There’s an argument to be made that Marty Mauser (Timothée Chalamet), the protagonist of Josh Safdie’s “Marty Supreme,” could be the father of Howard Ratner (Adam Sandler), the protagonist of Josh and Benny Safdie’s 2019 cinematic panic attack “Uncut Gems.”
Marty and Howard are versions of the same character: Jewish New York City hustlers addicted to risky business; inveterate gamblers who believe that just one more bet is going to pay off.
For this solo directorial outing, Josh Safdie and his longtime collaborator Ronald Bronstein, with whom he wrote and edited “Marty Supreme,” continue to mine the same milieu. The movie is inspired by the real-life characters of the midcentury table tennis scene in New York City (specifically Marty Reisman), and it’s designed around the New York City-born and -bred movie star Chalamet.
Many will assume that Marty Mauser is the performance that is most like Chalamet. But Safdie and Bronstein have a unique ability to pair performer and role, to write to an actor’s perhaps previously untapped potential, and Chalamet does achieve greatness here, in one of the best performances of his career thus far.
“Marty Supreme” is a breathless, breakneck sprint through the Lower East Side of 1952, where Marty holds top dog position in the table tennis scene. His next stop? The world.
He steals $700 from his job at his uncle’s shoe store in order to make it to the world championships in London.

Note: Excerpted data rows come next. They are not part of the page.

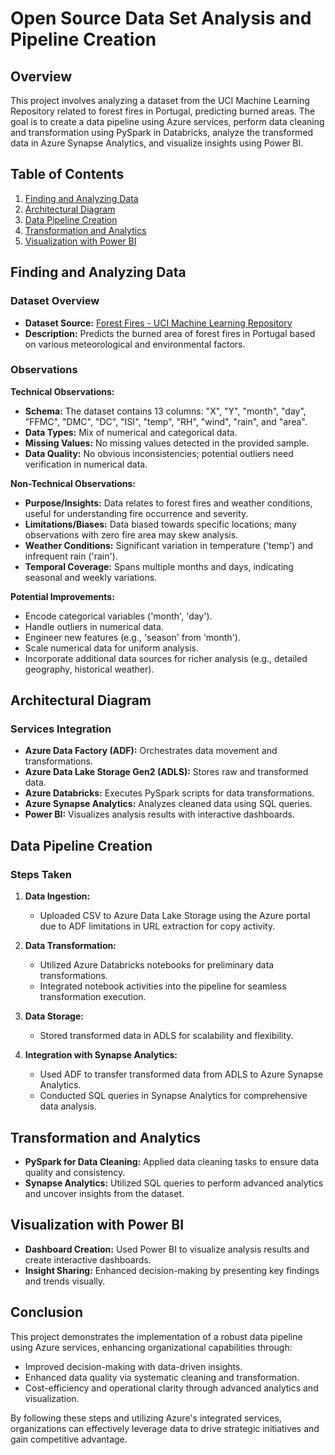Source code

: # Open Source Data Set Analysis and Pipeline Creation

## Overview
This project involves analyzing a dataset from the UCI Machine Learning Repository related to forest fires in Portugal, predicting burned areas. The goal is to create a data pipeline using Azure services, perform data cleaning and transformation using PySpark in Databricks, analyze the transformed data in Azure Synapse Analytics, and visualize insights using Power BI.

## Table of Contents
1. [Finding and Analyzing Data](#finding-and-analyzing-data)
2. [Architectural Diagram](#architectural-diagram)
3. [Data Pipeline Creation](#data-pipeline-creation)
4. [Transformation and Analytics](#transformation-and-analytics)
5. [Visualization with Power BI](#visualization-with-power-bi)

## Finding and Analyzing Data <a name="finding-and-analyzing-data"></a>
### Dataset Overview
- **Dataset Source:** [Forest Fires - UCI Machine Learning Repository](https://archive.ics.uci.edu/ml/datasets/Forest+Fires)
- **Description:** Predicts the burned area of forest fires in Portugal based on various meteorological and environmental factors.
  
### Observations
**Technical Observations:**
- **Schema:** The dataset contains 13 columns: "X", "Y", "month", "day", "FFMC", "DMC", "DC", "ISI", "temp", "RH", "wind", "rain", and "area".
- **Data Types:** Mix of numerical and categorical data.
- **Missing Values:** No missing values detected in the provided sample.
- **Data Quality:** No obvious inconsistencies; potential outliers need verification in numerical data.

**Non-Technical Observations:**
- **Purpose/Insights:** Data relates to forest fires and weather conditions, useful for understanding fire occurrence and severity.
- **Limitations/Biases:** Data biased towards specific locations; many observations with zero fire area may skew analysis.
- **Weather Conditions:** Significant variation in temperature ('temp') and infrequent rain ('rain').
- **Temporal Coverage:** Spans multiple months and days, indicating seasonal and weekly variations.

**Potential Improvements:**
- Encode categorical variables ('month', 'day').
- Handle outliers in numerical data.
- Engineer new features (e.g., 'season' from 'month').
- Scale numerical data for uniform analysis.
- Incorporate additional data sources for richer analysis (e.g., detailed geography, historical weather).

## Architectural Diagram
### Services Integration
- **Azure Data Factory (ADF):** Orchestrates data movement and transformations.
- **Azure Data Lake Storage Gen2 (ADLS):** Stores raw and transformed data.
- **Azure Databricks:** Executes PySpark scripts for data transformations.
- **Azure Synapse Analytics:** Analyzes cleaned data using SQL queries.
- **Power BI:** Visualizes analysis results with interactive dashboards.

## Data Pipeline Creation
### Steps Taken
1. **Data Ingestion:**
   - Uploaded CSV to Azure Data Lake Storage using the Azure portal due to ADF limitations in URL extraction for copy activity.

2. **Data Transformation:**
   - Utilized Azure Databricks notebooks for preliminary data transformations.
   - Integrated notebook activities into the pipeline for seamless transformation execution.

3. **Data Storage:**
   - Stored transformed data in ADLS for scalability and flexibility.

4. **Integration with Synapse Analytics:**
   - Used ADF to transfer transformed data from ADLS to Azure Synapse Analytics.
   - Conducted SQL queries in Synapse Analytics for comprehensive data analysis.

## Transformation and Analytics
- **PySpark for Data Cleaning:** Applied data cleaning tasks to ensure data quality and consistency.
- **Synapse Analytics:** Utilized SQL queries to perform advanced analytics and uncover insights from the dataset.

## Visualization with Power BI
- **Dashboard Creation:** Used Power BI to visualize analysis results and create interactive dashboards.
- **Insight Sharing:** Enhanced decision-making by presenting key findings and trends visually.
  
## Conclusion
This project demonstrates the implementation of a robust data pipeline using Azure services, enhancing organizational capabilities through:
- Improved decision-making with data-driven insights.
- Enhanced data quality via systematic cleaning and transformation.
- Cost-efficiency and operational clarity through advanced analytics and visualization.

By following these steps and utilizing Azure's integrated services, organizations can effectively leverage data to drive strategic initiatives and gain competitive advantage.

That’s one of his first big risks — the other being a backroom quickie with his married childhood friend, Rachel (Odessa A’zion, who perfectly matches pitch with Chalamet).
A river of consequences and bad decisions cascade from that inciting incident, which we follow with much anxiety and amusement.
In London, Marty seduces a movie star, Kay Stone (Gwyneth Paltrow), introduces her wealthy husband Milton Rockwell (Kevin O’Leary), an ink-pen impresario, to the untapped market potential of table tennis, and is roundly beaten in the finals by Koto Endo (Koto Kawaguchi), a deaf Japanese player who displays a savant-like skill that stumps even Marty.